Plain-text document sources
----

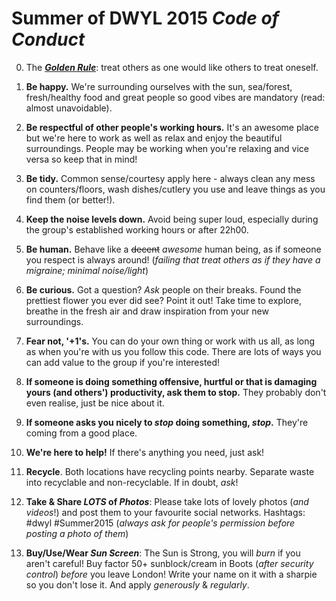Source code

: # Summer of DWYL 2015 *Code of Conduct*

0. The [***Golden Rule***](https://en.wikipedia.org/wiki/Golden_Rule): treat others as one would like others to treat oneself.

1. **Be happy.** We're surrounding ourselves with the sun, sea/forest, fresh/healthy food and great people so good vibes are mandatory (read: almost unavoidable).

2. **Be respectful of other people's working hours.** It's an awesome place but we're here to work as well as relax and enjoy the beautiful surroundings. People may be working when you're relaxing and vice versa so keep that in mind!

3. **Be tidy.** Common sense/courtesy apply here - always clean any mess on counters/floors, wash dishes/cutlery you use and leave things as you find them (or better!).

4. **Keep the noise levels down.** Avoid being super loud, especially during the group's established working hours or after 22h00.

5. **Be human.** Behave like a ~~decent~~ *awesome* human being, as if someone you respect is always around! (*failing that treat others as if they have a migraine; minimal noise/light*)

6. **Be curious.** Got a question? *Ask* people on their breaks. Found the prettiest flower you ever did see? Point it out! Take time to explore, breathe in the fresh air and draw inspiration from your new surroundings.

7. **Fear not, '+1's.** You can do your own thing or work with us all, as long as when you're with us you follow this code. There are lots of ways you can add value to the group if you're interested!

8. **If someone is doing something offensive, hurtful or that is damaging yours (and others') productivity, ask them to stop.** They probably don't even realise, just be nice about it.

9. **If someone asks you nicely to _stop_ doing something, _stop_.** They're coming from a good place.

10. **We're here to help!** If there's anything you need, just ask!

11. **Recycle**. Both locations have recycling points nearby. Separate waste into recyclable and non-recyclable. If in doubt, *ask*!

12. **Take & Share _LOTS_ of _Photos_**: Please take lots of lovely photos (*and videos*!) and post them to your favourite social networks.
Hashtags: #dwyl #Summer2015
(*always ask for people's permission before posting a photo of them*)

13. **Buy/Use/Wear _Sun Screen_**: The Sun is Strong, you will *burn* if you aren't careful! Buy factor 50+ sunblock/cream in Boots (*after security control*) *before* you leave London! Write your name on it with a sharpie so you don't lose it. And apply *generously* & *regularly*.
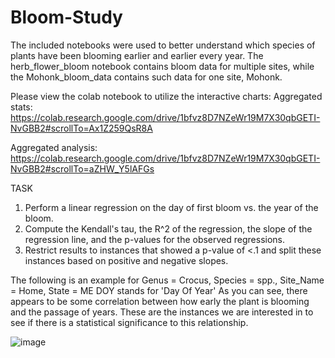 # Bloom-Study

The included notebooks were used to better understand which species of plants have been blooming earlier and earlier every year.
The herb_flower_bloom notebook contains bloom data for multiple sites, while the Mohonk_bloom_data contains such data for one site, Mohonk.

Please view the colab notebook to utilize the interactive charts:
Aggregated stats: https://colab.research.google.com/drive/1bfvz8D7NZeWr19M7X30qbGETI-NvGBB2#scrollTo=Ax1Z259QsR8A

Aggregated analysis: https://colab.research.google.com/drive/1bfvz8D7NZeWr19M7X30qbGETI-NvGBB2#scrollTo=aZHW_Y5lAFGs


TASK
1) Perform a linear regression on the day of first bloom vs. the year of the bloom. 
2) Compute the Kendall's tau, the R^2 of the regression, the slope of the regression line, and the p-values for the observed regressions. 
3) Restrict results to instances that showed a p-value of <.1 and split these instances based on positive and negative slopes.

The following is an example for Genus = Crocus, Species = spp., Site_Name = Home, State = ME
DOY stands for 'Day Of Year'
As you can see, there appears to be some correlation between how early the plant is blooming and the passage of years. These are the instances we are interested in to see if there is a statistical significance to this relationship.


![image](https://github.com/MillerAJ/Bloom-Study/assets/9644656/bcf1034b-5925-45d3-92bf-6a8041056bf4)

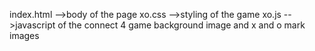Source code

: index.html -->body of the page
xo.css -->styling of the game
xo.js -->javascript of the connect 4 game
background image and x and o mark images
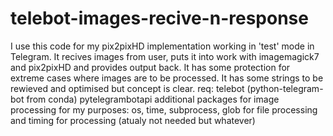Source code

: # telebot-images-recive-n-response
I use this code for my pix2pixHD implementation working in 'test' mode in Telegram. It recives images from user, puts it into work with imagemagick7 and pix2pixHD and provides output back. It has some protection for extreme cases where images are to be processed. It has some strings to be rewieved and optimised but concept is clear.
req:
telebot (python-telegram-bot from conda)
pytelegrambotapi
additional packages for image processing for my purposes:
os, time, subprocess, glob for file processing and timing for processing (atualy not needed but whatever)
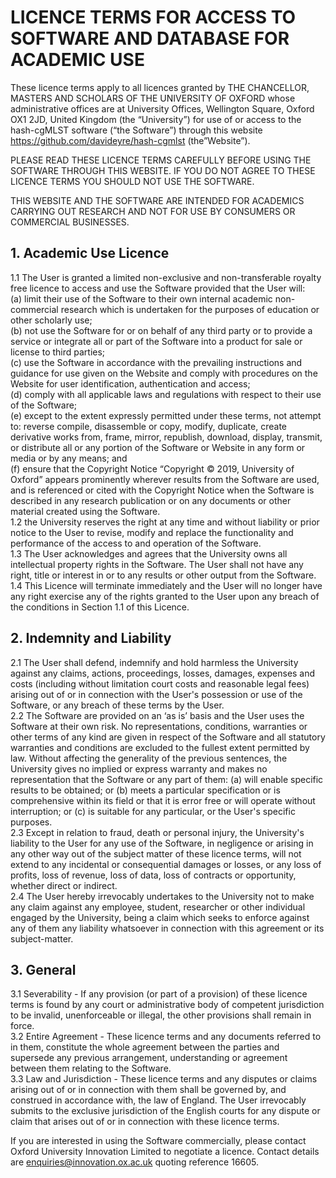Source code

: # LICENCE TERMS FOR ACCESS TO SOFTWARE AND DATABASE FOR ACADEMIC USE  
  
These licence terms apply to all licences granted by THE CHANCELLOR, MASTERS AND SCHOLARS OF THE UNIVERSITY OF OXFORD whose administrative offices are at University Offices, Wellington Square, Oxford OX1 2JD, United Kingdom (the “University”) for use of or access to the hash-cgMLST software (“the Software”) through this website https://github.com/davideyre/hash-cgmlst (the”Website”).   
  
PLEASE READ THESE LICENCE TERMS CAREFULLY BEFORE USING THE SOFTWARE THROUGH THIS WEBSITE.  IF YOU DO NOT AGREE TO THESE LICENCE TERMS YOU SHOULD NOT USE THE SOFTWARE.  
  
THIS WEBSITE AND THE SOFTWARE ARE INTENDED FOR ACADEMICS CARRYING OUT RESEARCH AND NOT FOR USE BY CONSUMERS OR COMMERCIAL BUSINESSES.  

## 1.	Academic Use Licence  
1.1	The User is granted a limited non-exclusive and non-transferable royalty free licence to access and use the Software provided that the User will:  
(a)	limit their use of the Software to their own internal academic non-commercial research which is undertaken for the purposes of education or other scholarly use;   
(b)	not use the Software for or on behalf of any third party or to provide a service or integrate all or part of the Software into a product for sale or license to third parties;  
(c)	use the Software in accordance with the prevailing instructions and guidance for use given on the Website and comply with procedures on the Website for user identification, authentication and access;  
(d)	comply with all applicable laws and regulations with respect to their use of the Software;   
(e)	except to the extent expressly permitted under these terms, not attempt to: reverse compile, disassemble or copy, modify, duplicate, create derivative works from, frame, mirror, republish, download, display, transmit, or distribute all or any portion of the Software or Website in any form or media or by any means; and   
(f)	ensure that the Copyright Notice “Copyright © 2019, University of Oxford” appears prominently wherever results from the Software are used, and is referenced or cited with the Copyright Notice when the Software is described in any research publication or on any documents or other material created using the Software.  
1.2	the University reserves the right at any time and without liability or prior notice to the User to revise, modify and replace the functionality and performance of the access to and operation of the Software.   
1.3	The User acknowledges and agrees that the University owns all intellectual property rights in the Software. The User shall not have any right, title or interest in or to any results or other output from the Software.  
1.4	This Licence will terminate immediately and the User will no longer have any right exercise any of the rights granted to the User upon any breach of the conditions in Section 1.1 of this Licence.  
  
## 2.	Indemnity and Liability   
2.1	The User shall defend, indemnify and hold harmless the University against any claims, actions, proceedings, losses, damages, expenses and costs (including without limitation court costs and reasonable legal fees) arising out of or in connection with the User's possession or use of the Software, or any breach of these terms by the User.   
2.2	The Software are provided on an ‘as is’ basis and the User uses the Software at their own risk. No representations, conditions, warranties or other terms of any kind are given in respect of the Software and all statutory warranties and conditions are excluded to the fullest extent permitted by law. Without affecting the generality of the previous sentences, the University gives no implied or express warranty and makes no representation that the Software or any part of them: (a) will enable specific results to be obtained; or (b) meets a particular specification or is comprehensive within its field or that it is error free or will operate without interruption; or (c) is suitable for any particular, or the User's specific purposes.   
2.3	Except in relation to fraud, death or personal injury, the University's liability to the User for any use of the Software, in negligence or arising in any other way out of the subject matter of these licence terms, will not extend to any incidental or consequential damages or losses, or any loss of profits, loss of revenue, loss of data, loss of contracts or opportunity, whether direct or indirect.  
2.4	The User hereby irrevocably undertakes to the University not to make any claim against any employee, student, researcher or other individual engaged by the University, being a claim which seeks to enforce against any of them any liability whatsoever in connection with this agreement or its subject-matter.   
  
## 3.	General   
3.1	Severability - If any provision (or part of a provision) of these licence terms is found by any court or administrative body of competent jurisdiction to be invalid, unenforceable or illegal, the other provisions shall remain in force.  
3.2	Entire Agreement - These licence terms and any documents referred to in them, constitute the whole agreement between the parties and supersede any previous arrangement, understanding or agreement between them relating to the Software.   
3.3	Law and Jurisdiction - These licence terms and any disputes or claims arising out of or in connection with them shall be governed by, and construed in accordance with, the law of England. The User irrevocably submits to the exclusive jurisdiction of the English courts for any dispute or claim that arises out of or in connection with these licence terms.  
  
If you are interested in using the Software commercially, please contact Oxford University Innovation Limited to negotiate a licence. Contact details are enquiries@innovation.ox.ac.uk quoting reference 16605.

----

Your instructions: Could you write out, exactly as they stand, only the lines above that begin at the line with "2. **Be respectful" and stop after the line with "4. **Keep the"?

Solution:
2. **Be respectful of other people's working hours.** It's an awesome place but we're here to work as well as relax and enjoy the beautiful surroundings. People may be working when you're relaxing and vice versa so keep that in mind!

3. **Be tidy.** Common sense/courtesy apply here - always clean any mess on counters/floors, wash dishes/cutlery you use and leave things as you find them (or better!).

4. **Keep the noise levels down.** Avoid being super loud, especially during the group's established working hours or after 22h00.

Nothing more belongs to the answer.